Among Coptic documents from the fourth and fifth centuries, personal letters dominate, with some few household accounts and lists (Gardner et al. 1999: nos. 44-8; perhaps also Grenfell and Hunt 1901: no. 143 verso; Crum 1905: nos. 711, 1252; Hasltzka 2004: nos. 1035, 1037). That there are no dated Coptic texts in this period (the earliest that can be dated precisely come from ad 535/6: see MacCoull 1997; Richter 2002: 23-6; Worp 1990) illustrates well that Coptic was not used for any official or legally binding documentation until the sixth century. For most of Late Antiquity, vernacular Coptic remained a private tool.
The prominence of females in Coptic papyri, and of household concerns, reinforces that suggestion. Coptic seems to have particularly encouraged female written expression in Late Antiquity (Bagnall 2001; Cribiore 2001: 78). While the monastic archives are by their nature dominated by letters to men, the Kellis assemblage of forty-six Coptic texts includes four (and possibly five) letters composed by women, and no fewer than fourteen addressed to women. Female participation in the composition of at least some of the household accounts is also likely (Gardner et al. 1999: nos. 44-8; see also pp. 54-8, 253).

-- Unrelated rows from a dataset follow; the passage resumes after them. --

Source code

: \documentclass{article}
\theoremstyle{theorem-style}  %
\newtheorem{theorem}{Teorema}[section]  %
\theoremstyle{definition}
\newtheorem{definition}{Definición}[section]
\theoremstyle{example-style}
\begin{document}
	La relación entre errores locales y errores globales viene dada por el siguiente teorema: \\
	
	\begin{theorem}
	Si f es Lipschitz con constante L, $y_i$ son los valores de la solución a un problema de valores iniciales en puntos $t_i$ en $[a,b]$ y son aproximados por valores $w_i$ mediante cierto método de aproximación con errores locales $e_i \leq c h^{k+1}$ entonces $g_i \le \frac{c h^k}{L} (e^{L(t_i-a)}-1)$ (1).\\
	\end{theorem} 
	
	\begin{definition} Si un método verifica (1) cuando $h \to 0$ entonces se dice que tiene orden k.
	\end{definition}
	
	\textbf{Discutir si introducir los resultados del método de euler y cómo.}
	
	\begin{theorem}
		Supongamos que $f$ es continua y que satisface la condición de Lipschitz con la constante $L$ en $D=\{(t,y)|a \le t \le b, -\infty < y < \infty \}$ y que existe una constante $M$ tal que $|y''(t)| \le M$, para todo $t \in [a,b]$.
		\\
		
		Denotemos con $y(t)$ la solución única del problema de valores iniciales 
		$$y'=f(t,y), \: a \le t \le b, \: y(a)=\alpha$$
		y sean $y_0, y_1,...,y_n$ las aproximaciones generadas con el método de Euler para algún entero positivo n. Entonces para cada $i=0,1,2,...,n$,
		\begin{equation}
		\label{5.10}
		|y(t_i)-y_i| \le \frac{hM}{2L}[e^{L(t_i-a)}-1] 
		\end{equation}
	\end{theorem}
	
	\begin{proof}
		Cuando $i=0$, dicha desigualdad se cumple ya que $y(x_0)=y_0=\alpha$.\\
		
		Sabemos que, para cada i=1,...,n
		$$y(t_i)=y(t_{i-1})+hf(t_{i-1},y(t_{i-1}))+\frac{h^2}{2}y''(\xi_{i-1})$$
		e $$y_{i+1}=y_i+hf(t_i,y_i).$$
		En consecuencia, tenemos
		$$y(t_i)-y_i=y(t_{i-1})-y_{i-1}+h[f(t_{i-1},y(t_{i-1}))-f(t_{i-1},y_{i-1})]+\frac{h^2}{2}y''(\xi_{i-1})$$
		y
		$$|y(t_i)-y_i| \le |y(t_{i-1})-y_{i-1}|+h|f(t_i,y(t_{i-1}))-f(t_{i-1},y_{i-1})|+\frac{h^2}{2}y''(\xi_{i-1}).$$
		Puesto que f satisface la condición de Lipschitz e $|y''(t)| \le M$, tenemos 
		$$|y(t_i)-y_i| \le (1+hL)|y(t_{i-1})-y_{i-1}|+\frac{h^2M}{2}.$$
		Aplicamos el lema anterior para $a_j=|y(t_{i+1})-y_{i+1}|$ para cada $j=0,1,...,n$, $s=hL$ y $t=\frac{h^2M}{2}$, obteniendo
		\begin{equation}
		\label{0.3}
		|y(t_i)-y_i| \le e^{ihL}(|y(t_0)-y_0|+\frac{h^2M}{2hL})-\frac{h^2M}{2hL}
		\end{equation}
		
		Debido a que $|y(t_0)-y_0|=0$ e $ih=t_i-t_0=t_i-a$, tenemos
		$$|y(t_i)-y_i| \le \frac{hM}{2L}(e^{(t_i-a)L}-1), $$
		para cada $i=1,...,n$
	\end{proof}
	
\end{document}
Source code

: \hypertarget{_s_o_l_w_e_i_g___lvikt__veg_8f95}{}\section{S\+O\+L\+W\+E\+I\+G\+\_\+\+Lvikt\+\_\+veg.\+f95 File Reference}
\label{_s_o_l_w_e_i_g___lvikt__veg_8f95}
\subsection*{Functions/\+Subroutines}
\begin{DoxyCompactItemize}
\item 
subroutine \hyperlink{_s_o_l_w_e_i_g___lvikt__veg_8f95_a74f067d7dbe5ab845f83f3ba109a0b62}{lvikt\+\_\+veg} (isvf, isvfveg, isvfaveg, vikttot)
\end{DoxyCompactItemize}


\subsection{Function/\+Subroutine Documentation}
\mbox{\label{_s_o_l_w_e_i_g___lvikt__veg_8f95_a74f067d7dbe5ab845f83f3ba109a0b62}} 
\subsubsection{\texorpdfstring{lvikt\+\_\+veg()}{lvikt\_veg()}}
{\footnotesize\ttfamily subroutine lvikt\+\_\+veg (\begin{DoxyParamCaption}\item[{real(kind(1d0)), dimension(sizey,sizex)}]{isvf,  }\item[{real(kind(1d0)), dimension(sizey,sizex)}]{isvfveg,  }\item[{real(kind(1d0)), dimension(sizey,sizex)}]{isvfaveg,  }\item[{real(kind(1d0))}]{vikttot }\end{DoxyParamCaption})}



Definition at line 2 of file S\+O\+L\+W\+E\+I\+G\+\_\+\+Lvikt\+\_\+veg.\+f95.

In this situation at least, women articulate their relationship with literacy primarily through Coptic. In Greek texts from the site, only one woman features as an addressee, and none as a letter-composer. When women write letters, they use Coptic, and their male relatives predominantly choose the native language when writing to them. This pattern is confirmed in letters dated later than the fourth century: while letters written by women in Greek decrease dramatically, their place is taken by compositions in Coptic, which women clearly preferred, once the option became available. Women took to the new script perhaps precisely because, in bilingual households throughout Greco-Roman Egypt, the native language dominated domestic life. The rise of Coptic merely allowed women to give written expression to this (so Bagnall 2001). More broadly, we may characterize a preference in some communities for conducting household and family communication in Coptic, extending into record-keeping in household industries where women were closely involved, such as the production of textiles.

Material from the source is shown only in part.